Extracted material:
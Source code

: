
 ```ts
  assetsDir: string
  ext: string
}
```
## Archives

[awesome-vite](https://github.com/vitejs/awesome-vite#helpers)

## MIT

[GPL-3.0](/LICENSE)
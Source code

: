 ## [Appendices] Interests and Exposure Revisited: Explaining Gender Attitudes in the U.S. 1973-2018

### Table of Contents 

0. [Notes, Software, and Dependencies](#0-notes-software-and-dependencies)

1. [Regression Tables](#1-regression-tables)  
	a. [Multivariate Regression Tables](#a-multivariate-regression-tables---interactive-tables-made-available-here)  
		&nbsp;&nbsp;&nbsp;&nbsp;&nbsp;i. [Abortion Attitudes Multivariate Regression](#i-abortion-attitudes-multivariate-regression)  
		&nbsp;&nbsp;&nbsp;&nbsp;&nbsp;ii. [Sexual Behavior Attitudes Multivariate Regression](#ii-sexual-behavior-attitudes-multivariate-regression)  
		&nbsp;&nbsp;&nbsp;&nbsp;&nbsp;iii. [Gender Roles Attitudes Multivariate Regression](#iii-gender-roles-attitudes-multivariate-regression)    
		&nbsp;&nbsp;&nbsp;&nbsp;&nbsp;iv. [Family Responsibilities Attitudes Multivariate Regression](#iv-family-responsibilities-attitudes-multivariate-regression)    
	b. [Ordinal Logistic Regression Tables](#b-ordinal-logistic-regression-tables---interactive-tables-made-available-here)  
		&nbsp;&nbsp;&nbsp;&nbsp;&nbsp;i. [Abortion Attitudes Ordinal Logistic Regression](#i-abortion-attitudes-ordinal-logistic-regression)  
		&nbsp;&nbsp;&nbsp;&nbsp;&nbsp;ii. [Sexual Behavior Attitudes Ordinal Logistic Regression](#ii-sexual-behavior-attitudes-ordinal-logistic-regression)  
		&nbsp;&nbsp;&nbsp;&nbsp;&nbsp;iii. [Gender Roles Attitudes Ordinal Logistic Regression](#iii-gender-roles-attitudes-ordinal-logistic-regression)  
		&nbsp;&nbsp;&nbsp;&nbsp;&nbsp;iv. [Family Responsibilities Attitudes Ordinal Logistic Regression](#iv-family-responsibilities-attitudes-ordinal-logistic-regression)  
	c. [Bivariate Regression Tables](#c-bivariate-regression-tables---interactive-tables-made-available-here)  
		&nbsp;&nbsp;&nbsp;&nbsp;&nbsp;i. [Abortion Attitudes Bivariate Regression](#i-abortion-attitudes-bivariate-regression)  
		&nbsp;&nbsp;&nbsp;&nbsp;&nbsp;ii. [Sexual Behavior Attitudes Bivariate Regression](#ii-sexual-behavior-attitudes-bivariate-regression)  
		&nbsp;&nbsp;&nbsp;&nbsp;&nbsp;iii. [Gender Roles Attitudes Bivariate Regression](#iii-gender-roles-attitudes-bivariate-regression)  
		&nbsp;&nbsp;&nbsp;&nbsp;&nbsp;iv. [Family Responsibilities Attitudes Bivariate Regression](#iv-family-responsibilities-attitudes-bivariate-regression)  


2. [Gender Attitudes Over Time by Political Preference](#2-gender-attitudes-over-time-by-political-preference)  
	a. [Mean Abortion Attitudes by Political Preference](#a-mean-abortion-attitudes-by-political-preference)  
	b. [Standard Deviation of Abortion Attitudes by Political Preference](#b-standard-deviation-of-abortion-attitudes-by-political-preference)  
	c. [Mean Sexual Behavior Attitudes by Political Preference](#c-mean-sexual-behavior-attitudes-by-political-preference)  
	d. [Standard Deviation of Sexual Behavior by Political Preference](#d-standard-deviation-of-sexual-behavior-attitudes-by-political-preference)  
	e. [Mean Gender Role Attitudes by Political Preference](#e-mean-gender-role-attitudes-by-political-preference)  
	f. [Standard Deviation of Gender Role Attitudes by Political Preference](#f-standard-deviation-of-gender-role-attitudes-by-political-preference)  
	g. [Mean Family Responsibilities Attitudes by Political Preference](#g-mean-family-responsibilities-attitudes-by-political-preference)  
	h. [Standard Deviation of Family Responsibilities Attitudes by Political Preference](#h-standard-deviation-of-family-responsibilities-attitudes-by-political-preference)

==

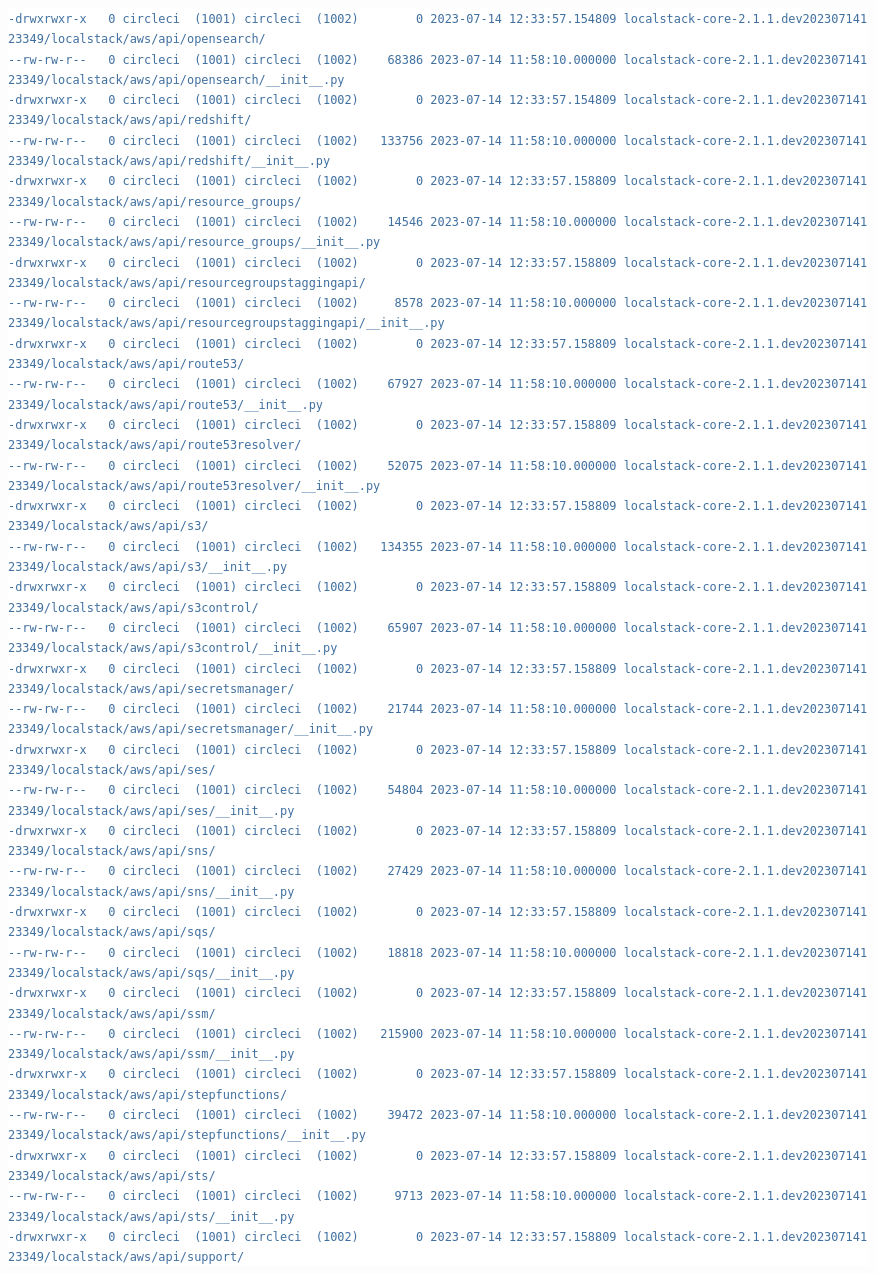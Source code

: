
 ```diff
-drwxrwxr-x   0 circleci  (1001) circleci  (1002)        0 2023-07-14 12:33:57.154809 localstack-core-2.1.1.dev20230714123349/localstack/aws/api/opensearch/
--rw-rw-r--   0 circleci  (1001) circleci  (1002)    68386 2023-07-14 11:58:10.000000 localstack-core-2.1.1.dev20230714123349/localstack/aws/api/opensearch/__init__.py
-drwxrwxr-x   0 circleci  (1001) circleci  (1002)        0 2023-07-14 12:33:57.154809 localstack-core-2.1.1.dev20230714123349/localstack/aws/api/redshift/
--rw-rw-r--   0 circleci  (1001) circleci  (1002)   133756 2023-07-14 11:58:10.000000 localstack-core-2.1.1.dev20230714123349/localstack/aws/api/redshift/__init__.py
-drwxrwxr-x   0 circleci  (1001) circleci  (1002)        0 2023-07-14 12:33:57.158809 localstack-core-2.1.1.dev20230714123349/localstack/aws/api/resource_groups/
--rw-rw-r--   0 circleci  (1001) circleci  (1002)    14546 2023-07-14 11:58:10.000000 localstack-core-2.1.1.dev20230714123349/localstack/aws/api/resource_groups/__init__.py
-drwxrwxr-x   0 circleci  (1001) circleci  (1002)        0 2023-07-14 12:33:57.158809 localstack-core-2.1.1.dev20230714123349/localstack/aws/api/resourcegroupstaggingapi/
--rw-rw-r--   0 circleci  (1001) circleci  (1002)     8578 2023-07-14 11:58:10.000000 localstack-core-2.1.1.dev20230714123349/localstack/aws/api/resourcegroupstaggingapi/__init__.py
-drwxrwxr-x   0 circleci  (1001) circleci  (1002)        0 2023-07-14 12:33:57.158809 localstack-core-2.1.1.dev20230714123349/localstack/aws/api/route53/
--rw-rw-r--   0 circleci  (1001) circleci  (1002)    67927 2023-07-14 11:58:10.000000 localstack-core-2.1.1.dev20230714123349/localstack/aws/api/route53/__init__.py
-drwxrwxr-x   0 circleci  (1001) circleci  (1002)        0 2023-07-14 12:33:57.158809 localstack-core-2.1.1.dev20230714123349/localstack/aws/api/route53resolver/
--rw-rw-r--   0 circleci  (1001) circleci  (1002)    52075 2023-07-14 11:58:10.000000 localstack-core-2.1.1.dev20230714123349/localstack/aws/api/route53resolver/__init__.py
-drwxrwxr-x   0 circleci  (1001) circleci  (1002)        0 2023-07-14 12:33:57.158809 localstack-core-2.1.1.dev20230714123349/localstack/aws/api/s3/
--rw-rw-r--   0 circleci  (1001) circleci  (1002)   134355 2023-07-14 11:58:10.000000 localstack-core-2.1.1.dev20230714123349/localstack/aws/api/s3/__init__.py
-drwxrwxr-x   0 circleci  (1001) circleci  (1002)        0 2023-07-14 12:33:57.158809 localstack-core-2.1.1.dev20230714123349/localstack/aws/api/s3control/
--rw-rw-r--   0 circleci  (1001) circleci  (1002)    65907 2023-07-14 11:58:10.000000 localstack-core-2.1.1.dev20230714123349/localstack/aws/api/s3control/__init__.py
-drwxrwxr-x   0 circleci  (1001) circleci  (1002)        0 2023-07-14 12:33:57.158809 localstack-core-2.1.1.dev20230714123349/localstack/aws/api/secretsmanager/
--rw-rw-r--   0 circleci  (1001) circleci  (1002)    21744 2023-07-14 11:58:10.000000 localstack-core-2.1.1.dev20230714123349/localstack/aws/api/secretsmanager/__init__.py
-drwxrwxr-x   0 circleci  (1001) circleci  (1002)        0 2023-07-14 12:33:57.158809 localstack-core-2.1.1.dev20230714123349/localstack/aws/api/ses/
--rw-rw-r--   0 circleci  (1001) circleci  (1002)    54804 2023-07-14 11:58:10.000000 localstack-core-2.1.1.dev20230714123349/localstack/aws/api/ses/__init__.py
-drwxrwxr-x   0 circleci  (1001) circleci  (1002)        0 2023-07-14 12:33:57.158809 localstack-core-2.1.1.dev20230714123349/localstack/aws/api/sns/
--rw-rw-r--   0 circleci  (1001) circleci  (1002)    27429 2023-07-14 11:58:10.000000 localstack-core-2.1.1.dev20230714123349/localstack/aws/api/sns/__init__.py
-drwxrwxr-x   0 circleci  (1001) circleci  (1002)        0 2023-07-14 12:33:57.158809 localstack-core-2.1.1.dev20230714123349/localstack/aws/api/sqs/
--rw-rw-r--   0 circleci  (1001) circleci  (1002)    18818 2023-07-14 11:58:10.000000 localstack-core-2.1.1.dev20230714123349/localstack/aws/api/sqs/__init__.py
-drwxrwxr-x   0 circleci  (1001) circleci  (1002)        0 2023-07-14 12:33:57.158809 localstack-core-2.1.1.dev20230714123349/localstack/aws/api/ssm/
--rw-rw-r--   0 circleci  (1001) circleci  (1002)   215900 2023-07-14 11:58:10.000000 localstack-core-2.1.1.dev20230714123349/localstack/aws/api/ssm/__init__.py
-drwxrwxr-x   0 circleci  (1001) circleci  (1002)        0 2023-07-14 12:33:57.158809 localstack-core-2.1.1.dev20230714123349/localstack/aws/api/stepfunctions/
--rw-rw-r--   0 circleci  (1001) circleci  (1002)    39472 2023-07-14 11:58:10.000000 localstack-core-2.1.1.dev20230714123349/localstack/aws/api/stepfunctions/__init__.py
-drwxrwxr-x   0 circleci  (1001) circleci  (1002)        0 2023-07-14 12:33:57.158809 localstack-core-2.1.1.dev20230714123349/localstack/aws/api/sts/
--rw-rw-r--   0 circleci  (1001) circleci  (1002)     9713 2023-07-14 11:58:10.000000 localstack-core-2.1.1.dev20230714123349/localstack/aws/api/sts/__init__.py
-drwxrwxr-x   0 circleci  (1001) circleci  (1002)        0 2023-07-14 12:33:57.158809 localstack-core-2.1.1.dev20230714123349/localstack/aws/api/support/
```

Task: Reproduce word for word the material above, beginning with the line that contains "Responsibilities Attitudes Multivariate" and ending with the line that contains "Behavior Attitudes Bivariate".

Result of this exercise:
		&nbsp;&nbsp;&nbsp;&nbsp;&nbsp;iv. [Family Responsibilities Attitudes Multivariate Regression](#iv-family-responsibilities-attitudes-multivariate-regression)    
	b. [Ordinal Logistic Regression Tables](#b-ordinal-logistic-regression-tables---interactive-tables-made-available-here)  
		&nbsp;&nbsp;&nbsp;&nbsp;&nbsp;i. [Abortion Attitudes Ordinal Logistic Regression](#i-abortion-attitudes-ordinal-logistic-regression)  
		&nbsp;&nbsp;&nbsp;&nbsp;&nbsp;ii. [Sexual Behavior Attitudes Ordinal Logistic Regression](#ii-sexual-behavior-attitudes-ordinal-logistic-regression)  
		&nbsp;&nbsp;&nbsp;&nbsp;&nbsp;iii. [Gender Roles Attitudes Ordinal Logistic Regression](#iii-gender-roles-attitudes-ordinal-logistic-regression)  
		&nbsp;&nbsp;&nbsp;&nbsp;&nbsp;iv. [Family Responsibilities Attitudes Ordinal Logistic Regression](#iv-family-responsibilities-attitudes-ordinal-logistic-regression)  
	c. [Bivariate Regression Tables](#c-bivariate-regression-tables---interactive-tables-made-available-here)  
		&nbsp;&nbsp;&nbsp;&nbsp;&nbsp;i. [Abortion Attitudes Bivariate Regression](#i-abortion-attitudes-bivariate-regression)  
		&nbsp;&nbsp;&nbsp;&nbsp;&nbsp;ii. [Sexual Behavior Attitudes Bivariate Regression](#ii-sexual-behavior-attitudes-bivariate-regression)  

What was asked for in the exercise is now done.